中国CATL(寧徳時代)は2022年6月23日、同社として第3世代となる車載用電池パックの新設計「CTP(Cell To Package)3.0」と、それをNMC(Ni-Mn-Co)系電池に用いた電池パック「麒麟(Qilin)電池」を正式発表した。主に冷却システムを最適化したことで電池本来の体積を6%増加させ、電池パックとしての重量エネルギー密度を最大255Wh/kgに高めたとする。これは現行の車載用電池パックとしては世界最高水準。また、冷却を強化したことで急速充電性能が向上し、10分で充電率80%の充電が可能になったとする。同社はこの電池パックを2023年に量産出荷する予定だ。
冷却システムの体積を圧縮するも性能は向上
米Tesla(テスラ)の電気自動車(EV)に使われている電池セルの重量エネルギー密度は270Wh/kgを超えているとみられるが、電池セルをモジュール化し、さらに電池パックにした後は、体積エネルギー密度がその6割超に低下してしまう。これは、モジュールや電池パックの筐体(きょうたい)、そして冷却システムの体積が必要になるからである。
CATLは2019年以降、モジュールの筐体を省いた電池パックの再設計を繰り返しており、今回のCTP3.0が3世代めにあたる。新設計の最大のポイントは冷却システムを最適化したことで、同システムの体積を大幅に低減する一方で、その表面積は4倍に高めたとする。冷却能力はテスラが導入予定の4680電池の電池パックの1.5倍であるという。
結果、電池セルの体積エネルギー密度に対する電池パックのそれは72%と、他の多くのEV向け電池パックを上回った。冷却性能が向上したことで出力は4680電池に比べて13%向上。4C(15分でほぼ満充電)での充電が可能で、充電率が10%の電池を同80%に充電するのに要する時間は10分だという。
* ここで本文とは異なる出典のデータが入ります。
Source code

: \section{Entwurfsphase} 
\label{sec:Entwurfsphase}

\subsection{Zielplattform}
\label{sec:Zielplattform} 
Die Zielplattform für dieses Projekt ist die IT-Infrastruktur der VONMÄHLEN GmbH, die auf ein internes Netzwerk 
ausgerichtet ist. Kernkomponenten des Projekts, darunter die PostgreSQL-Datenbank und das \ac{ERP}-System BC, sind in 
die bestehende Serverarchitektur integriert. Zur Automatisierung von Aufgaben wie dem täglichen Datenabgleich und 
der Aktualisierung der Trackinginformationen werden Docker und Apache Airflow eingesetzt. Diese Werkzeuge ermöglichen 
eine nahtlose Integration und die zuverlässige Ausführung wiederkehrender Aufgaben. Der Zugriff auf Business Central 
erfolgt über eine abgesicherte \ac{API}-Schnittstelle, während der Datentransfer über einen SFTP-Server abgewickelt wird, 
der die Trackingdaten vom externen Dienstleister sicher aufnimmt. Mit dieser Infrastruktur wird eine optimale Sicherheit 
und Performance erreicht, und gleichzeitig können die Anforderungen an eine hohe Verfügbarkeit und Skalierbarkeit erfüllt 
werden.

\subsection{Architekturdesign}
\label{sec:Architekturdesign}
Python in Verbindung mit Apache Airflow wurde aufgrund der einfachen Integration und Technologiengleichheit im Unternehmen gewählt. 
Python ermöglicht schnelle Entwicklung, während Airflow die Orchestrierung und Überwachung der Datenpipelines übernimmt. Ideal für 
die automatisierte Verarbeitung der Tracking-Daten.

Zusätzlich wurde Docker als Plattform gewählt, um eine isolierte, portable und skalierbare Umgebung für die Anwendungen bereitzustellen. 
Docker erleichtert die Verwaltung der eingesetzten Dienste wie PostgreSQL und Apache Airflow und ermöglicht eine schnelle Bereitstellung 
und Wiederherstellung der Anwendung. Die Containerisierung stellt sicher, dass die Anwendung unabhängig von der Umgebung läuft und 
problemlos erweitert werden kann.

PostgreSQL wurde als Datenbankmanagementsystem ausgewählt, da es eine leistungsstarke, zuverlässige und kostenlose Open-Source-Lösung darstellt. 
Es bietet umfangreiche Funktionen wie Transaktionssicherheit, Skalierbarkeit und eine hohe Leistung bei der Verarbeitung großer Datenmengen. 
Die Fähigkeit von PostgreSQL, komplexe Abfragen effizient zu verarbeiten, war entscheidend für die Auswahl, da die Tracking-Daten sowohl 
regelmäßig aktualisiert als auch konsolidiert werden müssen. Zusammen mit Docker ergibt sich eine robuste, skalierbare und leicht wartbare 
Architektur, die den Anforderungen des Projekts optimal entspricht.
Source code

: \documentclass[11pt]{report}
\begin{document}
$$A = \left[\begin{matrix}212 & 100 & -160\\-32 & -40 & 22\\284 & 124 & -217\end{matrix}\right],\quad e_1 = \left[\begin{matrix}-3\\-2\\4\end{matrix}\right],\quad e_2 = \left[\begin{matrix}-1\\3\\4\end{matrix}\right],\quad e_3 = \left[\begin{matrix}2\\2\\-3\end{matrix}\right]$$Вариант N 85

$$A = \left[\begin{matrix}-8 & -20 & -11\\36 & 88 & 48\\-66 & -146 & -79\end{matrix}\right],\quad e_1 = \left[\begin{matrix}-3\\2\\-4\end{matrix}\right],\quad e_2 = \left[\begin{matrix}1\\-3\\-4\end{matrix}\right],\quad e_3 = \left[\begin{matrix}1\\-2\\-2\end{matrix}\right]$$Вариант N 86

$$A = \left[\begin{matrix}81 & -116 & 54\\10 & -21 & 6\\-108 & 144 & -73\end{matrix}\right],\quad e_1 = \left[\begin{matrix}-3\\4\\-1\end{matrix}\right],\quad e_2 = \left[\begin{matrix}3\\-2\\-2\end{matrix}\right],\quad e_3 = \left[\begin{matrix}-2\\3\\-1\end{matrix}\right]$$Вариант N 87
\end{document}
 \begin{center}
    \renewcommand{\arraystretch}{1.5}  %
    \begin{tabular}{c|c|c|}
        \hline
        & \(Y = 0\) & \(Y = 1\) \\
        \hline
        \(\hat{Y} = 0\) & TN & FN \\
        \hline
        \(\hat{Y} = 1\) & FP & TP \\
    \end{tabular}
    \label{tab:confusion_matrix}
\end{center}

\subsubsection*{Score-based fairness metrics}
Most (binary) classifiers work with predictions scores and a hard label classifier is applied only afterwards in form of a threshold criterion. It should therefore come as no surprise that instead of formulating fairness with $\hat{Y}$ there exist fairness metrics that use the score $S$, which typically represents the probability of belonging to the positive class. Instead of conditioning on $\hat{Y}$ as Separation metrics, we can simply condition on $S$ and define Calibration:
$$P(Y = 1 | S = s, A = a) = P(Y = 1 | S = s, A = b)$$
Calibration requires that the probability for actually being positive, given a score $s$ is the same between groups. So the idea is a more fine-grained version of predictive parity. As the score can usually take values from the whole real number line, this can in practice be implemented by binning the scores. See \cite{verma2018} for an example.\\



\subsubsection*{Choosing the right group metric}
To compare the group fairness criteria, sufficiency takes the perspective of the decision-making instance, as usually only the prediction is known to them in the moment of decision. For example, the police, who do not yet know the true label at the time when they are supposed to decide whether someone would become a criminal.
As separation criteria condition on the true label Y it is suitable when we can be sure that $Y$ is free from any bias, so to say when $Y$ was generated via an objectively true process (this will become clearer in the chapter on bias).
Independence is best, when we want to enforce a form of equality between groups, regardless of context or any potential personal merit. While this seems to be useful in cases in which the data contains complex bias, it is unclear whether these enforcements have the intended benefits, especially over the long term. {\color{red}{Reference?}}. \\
麒麟電池の体積エネルギー密度は未公表だが、重量エネルギー密度はNMC系電池(麒麟電池)の場合で255Wh/kg、リン酸鉄リチウム(LFP)系電池の場合で160Wh/kgと、これまでのセル並みの値を電池パックで実現できたとする。麒麟電池を利用したEVの航続距離は1000km超を期待できるという。